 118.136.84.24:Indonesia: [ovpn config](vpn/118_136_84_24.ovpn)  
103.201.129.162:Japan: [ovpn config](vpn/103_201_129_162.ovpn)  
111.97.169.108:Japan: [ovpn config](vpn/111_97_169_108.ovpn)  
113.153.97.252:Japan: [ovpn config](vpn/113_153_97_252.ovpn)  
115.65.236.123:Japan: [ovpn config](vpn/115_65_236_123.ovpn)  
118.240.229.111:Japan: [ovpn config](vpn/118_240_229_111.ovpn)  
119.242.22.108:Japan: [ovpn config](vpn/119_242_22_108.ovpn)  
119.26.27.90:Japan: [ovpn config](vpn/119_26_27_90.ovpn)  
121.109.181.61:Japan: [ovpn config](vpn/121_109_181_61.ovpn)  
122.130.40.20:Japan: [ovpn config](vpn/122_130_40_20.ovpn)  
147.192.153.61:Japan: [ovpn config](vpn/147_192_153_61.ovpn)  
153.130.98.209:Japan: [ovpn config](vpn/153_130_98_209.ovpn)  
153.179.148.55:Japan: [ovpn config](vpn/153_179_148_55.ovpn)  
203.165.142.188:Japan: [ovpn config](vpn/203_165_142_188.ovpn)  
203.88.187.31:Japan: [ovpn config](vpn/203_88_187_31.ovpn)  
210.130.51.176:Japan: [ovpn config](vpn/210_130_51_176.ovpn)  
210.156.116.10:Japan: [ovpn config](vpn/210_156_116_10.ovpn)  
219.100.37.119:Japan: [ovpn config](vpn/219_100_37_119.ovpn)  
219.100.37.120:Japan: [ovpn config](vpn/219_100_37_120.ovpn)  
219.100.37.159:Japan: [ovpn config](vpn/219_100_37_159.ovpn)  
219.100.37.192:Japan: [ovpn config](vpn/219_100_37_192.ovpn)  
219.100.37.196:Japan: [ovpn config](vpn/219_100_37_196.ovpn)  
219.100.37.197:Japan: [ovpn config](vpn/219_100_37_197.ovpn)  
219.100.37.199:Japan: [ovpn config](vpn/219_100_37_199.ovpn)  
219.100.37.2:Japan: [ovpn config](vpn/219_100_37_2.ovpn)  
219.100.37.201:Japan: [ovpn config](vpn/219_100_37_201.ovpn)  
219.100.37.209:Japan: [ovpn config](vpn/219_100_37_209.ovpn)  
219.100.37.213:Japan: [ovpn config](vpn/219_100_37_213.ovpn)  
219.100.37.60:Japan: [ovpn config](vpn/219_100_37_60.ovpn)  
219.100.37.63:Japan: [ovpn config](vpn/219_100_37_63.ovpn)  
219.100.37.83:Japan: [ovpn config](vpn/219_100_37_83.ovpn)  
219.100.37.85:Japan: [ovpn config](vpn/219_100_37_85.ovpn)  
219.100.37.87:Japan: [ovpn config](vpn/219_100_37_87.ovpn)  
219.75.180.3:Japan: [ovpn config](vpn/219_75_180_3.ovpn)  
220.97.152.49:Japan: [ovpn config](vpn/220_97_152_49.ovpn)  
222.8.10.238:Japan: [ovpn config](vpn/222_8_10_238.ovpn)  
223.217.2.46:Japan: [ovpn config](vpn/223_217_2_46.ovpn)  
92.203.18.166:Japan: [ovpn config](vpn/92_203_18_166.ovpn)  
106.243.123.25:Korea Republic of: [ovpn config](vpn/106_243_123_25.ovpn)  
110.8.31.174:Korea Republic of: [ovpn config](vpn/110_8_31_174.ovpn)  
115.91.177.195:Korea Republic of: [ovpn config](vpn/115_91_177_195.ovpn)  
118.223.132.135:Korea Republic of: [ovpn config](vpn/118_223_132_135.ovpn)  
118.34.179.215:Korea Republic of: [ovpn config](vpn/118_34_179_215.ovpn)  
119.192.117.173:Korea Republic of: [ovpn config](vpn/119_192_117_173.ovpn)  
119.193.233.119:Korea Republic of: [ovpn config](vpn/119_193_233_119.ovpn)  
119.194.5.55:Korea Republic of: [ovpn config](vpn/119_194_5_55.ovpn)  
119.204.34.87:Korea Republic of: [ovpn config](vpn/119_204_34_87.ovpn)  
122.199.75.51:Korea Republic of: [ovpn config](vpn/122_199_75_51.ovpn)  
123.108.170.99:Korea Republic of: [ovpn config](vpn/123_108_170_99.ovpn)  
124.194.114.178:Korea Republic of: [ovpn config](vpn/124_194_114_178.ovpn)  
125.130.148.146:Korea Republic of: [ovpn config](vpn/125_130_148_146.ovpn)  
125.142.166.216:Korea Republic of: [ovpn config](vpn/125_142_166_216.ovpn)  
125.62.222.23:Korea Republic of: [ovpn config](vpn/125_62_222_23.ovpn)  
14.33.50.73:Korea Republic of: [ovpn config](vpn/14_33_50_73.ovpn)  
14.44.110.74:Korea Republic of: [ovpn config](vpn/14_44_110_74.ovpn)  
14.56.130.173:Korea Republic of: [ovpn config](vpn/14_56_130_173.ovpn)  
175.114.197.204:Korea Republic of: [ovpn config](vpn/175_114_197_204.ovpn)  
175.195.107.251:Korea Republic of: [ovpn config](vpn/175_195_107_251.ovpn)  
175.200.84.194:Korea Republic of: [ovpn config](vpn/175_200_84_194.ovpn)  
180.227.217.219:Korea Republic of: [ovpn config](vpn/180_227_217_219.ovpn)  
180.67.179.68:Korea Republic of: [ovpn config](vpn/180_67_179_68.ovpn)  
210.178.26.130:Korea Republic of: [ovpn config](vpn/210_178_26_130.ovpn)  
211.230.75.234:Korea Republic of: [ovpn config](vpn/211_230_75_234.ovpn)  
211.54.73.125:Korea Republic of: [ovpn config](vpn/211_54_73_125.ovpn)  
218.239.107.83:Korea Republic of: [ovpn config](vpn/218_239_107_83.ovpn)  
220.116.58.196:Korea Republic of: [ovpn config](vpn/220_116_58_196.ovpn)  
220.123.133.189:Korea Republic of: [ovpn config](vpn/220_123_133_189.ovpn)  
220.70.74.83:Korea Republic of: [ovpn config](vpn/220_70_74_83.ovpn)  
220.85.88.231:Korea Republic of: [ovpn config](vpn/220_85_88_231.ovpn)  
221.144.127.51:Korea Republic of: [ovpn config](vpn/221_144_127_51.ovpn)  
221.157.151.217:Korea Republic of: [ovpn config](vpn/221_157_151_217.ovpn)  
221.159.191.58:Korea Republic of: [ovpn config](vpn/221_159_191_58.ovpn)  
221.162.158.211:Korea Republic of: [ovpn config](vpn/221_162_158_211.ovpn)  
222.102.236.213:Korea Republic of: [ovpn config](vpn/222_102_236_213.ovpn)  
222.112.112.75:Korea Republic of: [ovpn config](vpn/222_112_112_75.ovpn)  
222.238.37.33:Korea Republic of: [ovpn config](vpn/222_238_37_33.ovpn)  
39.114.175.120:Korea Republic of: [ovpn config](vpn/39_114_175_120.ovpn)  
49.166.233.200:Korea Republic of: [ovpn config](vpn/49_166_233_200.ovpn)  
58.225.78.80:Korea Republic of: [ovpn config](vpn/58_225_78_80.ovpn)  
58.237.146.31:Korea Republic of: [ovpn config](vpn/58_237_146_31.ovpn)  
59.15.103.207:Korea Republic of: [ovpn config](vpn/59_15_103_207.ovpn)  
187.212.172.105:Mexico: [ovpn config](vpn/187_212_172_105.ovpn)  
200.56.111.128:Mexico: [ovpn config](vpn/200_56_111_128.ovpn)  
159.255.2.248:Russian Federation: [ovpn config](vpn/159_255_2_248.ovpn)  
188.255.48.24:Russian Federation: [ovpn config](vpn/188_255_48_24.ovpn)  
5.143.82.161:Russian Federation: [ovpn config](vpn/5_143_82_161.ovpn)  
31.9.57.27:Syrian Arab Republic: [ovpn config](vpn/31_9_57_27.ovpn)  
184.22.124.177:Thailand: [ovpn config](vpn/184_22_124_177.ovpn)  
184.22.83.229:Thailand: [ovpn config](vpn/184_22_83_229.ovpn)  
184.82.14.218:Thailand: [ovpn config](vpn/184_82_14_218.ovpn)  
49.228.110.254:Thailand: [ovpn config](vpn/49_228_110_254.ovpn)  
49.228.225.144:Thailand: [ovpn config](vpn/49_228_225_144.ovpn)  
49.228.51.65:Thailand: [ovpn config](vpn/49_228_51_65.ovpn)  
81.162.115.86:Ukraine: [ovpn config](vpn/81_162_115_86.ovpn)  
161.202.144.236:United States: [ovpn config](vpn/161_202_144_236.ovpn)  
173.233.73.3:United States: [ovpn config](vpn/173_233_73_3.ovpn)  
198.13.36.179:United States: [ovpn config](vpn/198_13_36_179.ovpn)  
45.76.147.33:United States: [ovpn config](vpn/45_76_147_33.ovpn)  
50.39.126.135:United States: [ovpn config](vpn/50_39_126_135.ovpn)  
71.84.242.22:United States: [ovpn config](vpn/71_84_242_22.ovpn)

(Aim of the task) Beginning at the line with "219.100.37.60:Japan: [ovpn config](vpn/219_100_37_60.ovpn)" and ending at the line with "92.203.18.166:Japan: [ovpn config](vpn/92_203_18_166.ovpn)", reproduce each line of the data above exactly, and add no other lines.

(Completed exercise)
219.100.37.60:Japan: [ovpn config](vpn/219_100_37_60.ovpn)  
219.100.37.63:Japan: [ovpn config](vpn/219_100_37_63.ovpn)  
219.100.37.83:Japan: [ovpn config](vpn/219_100_37_83.ovpn)  
219.100.37.85:Japan: [ovpn config](vpn/219_100_37_85.ovpn)  
219.100.37.87:Japan: [ovpn config](vpn/219_100_37_87.ovpn)  
219.75.180.3:Japan: [ovpn config](vpn/219_75_180_3.ovpn)  
220.97.152.49:Japan: [ovpn config](vpn/220_97_152_49.ovpn)  
222.8.10.238:Japan: [ovpn config](vpn/222_8_10_238.ovpn)  
223.217.2.46:Japan: [ovpn config](vpn/223_217_2_46.ovpn)  
92.203.18.166:Japan: [ovpn config](vpn/92_203_18_166.ovpn)  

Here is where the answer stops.